Required action :: All lines from the one containing "如果说1997年之前，日本社" through the final line of the material below must appear exactly as they are, with nothing else.
* * *
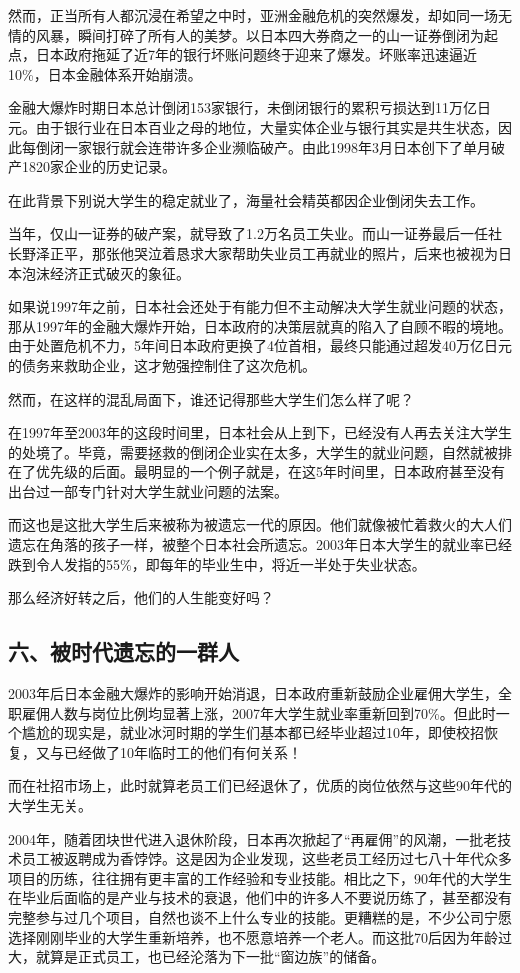 然而，正当所有人都沉浸在希望之中时，亚洲金融危机的突然爆发，却如同一场无情的风暴，瞬间打碎了所有人的美梦。以日本四大券商之一的山一证券倒闭为起点，日本政府拖延了近7年的银行坏账问题终于迎来了爆发。坏账率迅速逼近10\%，日本金融体系开始崩溃。

金融大爆炸时期日本总计倒闭153家银行，未倒闭银行的累积亏损达到11万亿日元。由于银行业在日本百业之母的地位，大量实体企业与银行其实是共生状态，因此每倒闭一家银行就会连带许多企业濒临破产。由此1998年3月日本创下了单月破产1820家企业的历史记录。

在此背景下别说大学生的稳定就业了，海量社会精英都因企业倒闭失去工作。

当年，仅山一证券的破产案，就导致了1.2万名员工失业。而山一证券最后一任社长野泽正平，那张他哭泣着恳求大家帮助失业员工再就业的照片，后来也被视为日本泡沫经济正式破灭的象征。

如果说1997年之前，日本社会还处于有能力但不主动解决大学生就业问题的状态，那从1997年的金融大爆炸开始，日本政府的决策层就真的陷入了自顾不暇的境地。由于处置危机不力，5年间日本政府更换了4位首相，最终只能通过超发40万亿日元的债务来救助企业，这才勉强控制住了这次危机。

然而，在这样的混乱局面下，谁还记得那些大学生们怎么样了呢？

在1997年至2003年的这段时间里，日本社会从上到下，已经没有人再去关注大学生的处境了。毕竟，需要拯救的倒闭企业实在太多，大学生的就业问题，自然就被排在了优先级的后面。最明显的一个例子就是，在这5年时间里，日本政府甚至没有出台过一部专门针对大学生就业问题的法案。

而这也是这批大学生后来被称为被遗忘一代的原因。他们就像被忙着救火的大人们遗忘在角落的孩子一样，被整个日本社会所遗忘。2003年日本大学生的就业率已经跌到令人发指的55\%，即每年的毕业生中，将近一半处于失业状态。

那么经济好转之后，他们的人生能变好吗？

\subsection{六、被时代遗忘的一群人}

2003年后日本金融大爆炸的影响开始消退，日本政府重新鼓励企业雇佣大学生，全职雇佣人数与岗位比例均显著上涨，2007年大学生就业率重新回到70\%。但此时一个尴尬的现实是，就业冰河时期的学生们基本都已经毕业超过10年，即使校招恢复，又与已经做了10年临时工的他们有何关系！

而在社招市场上，此时就算老员工们已经退休了，优质的岗位依然与这些90年代的大学生无关。

2004年，随着团块世代进入退休阶段，日本再次掀起了“再雇佣”的风潮，一批老技术员工被返聘成为香饽饽。这是因为企业发现，这些老员工经历过七八十年代众多项目的历练，往往拥有更丰富的工作经验和专业技能。相比之下，90年代的大学生在毕业后面临的是产业与技术的衰退，他们中的许多人不要说历练了，甚至都没有完整参与过几个项目，自然也谈不上什么专业的技能。更糟糕的是，不少公司宁愿选择刚刚毕业的大学生重新培养，也不愿意培养一个老人。而这批70后因为年龄过大，就算是正式员工，也已经沦落为下一批“窗边族”的储备。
* * *
Answer area ::
如果说1997年之前，日本社会还处于有能力但不主动解决大学生就业问题的状态，那从1997年的金融大爆炸开始，日本政府的决策层就真的陷入了自顾不暇的境地。由于处置危机不力，5年间日本政府更换了4位首相，最终只能通过超发40万亿日元的债务来救助企业，这才勉强控制住了这次危机。

然而，在这样的混乱局面下，谁还记得那些大学生们怎么样了呢？

在1997年至2003年的这段时间里，日本社会从上到下，已经没有人再去关注大学生的处境了。毕竟，需要拯救的倒闭企业实在太多，大学生的就业问题，自然就被排在了优先级的后面。最明显的一个例子就是，在这5年时间里，日本政府甚至没有出台过一部专门针对大学生就业问题的法案。

而这也是这批大学生后来被称为被遗忘一代的原因。他们就像被忙着救火的大人们遗忘在角落的孩子一样，被整个日本社会所遗忘。2003年日本大学生的就业率已经跌到令人发指的55\%，即每年的毕业生中，将近一半处于失业状态。

那么经济好转之后，他们的人生能变好吗？

\subsection{六、被时代遗忘的一群人}

2003年后日本金融大爆炸的影响开始消退，日本政府重新鼓励企业雇佣大学生，全职雇佣人数与岗位比例均显著上涨，2007年大学生就业率重新回到70\%。但此时一个尴尬的现实是，就业冰河时期的学生们基本都已经毕业超过10年，即使校招恢复，又与已经做了10年临时工的他们有何关系！

而在社招市场上，此时就算老员工们已经退休了，优质的岗位依然与这些90年代的大学生无关。

2004年，随着团块世代进入退休阶段，日本再次掀起了“再雇佣”的风潮，一批老技术员工被返聘成为香饽饽。这是因为企业发现，这些老员工经历过七八十年代众多项目的历练，往往拥有更丰富的工作经验和专业技能。相比之下，90年代的大学生在毕业后面临的是产业与技术的衰退，他们中的许多人不要说历练了，甚至都没有完整参与过几个项目，自然也谈不上什么专业的技能。更糟糕的是，不少公司宁愿选择刚刚毕业的大学生重新培养，也不愿意培养一个老人。而这批70后因为年龄过大，就算是正式员工，也已经沦落为下一批“窗边族”的储备。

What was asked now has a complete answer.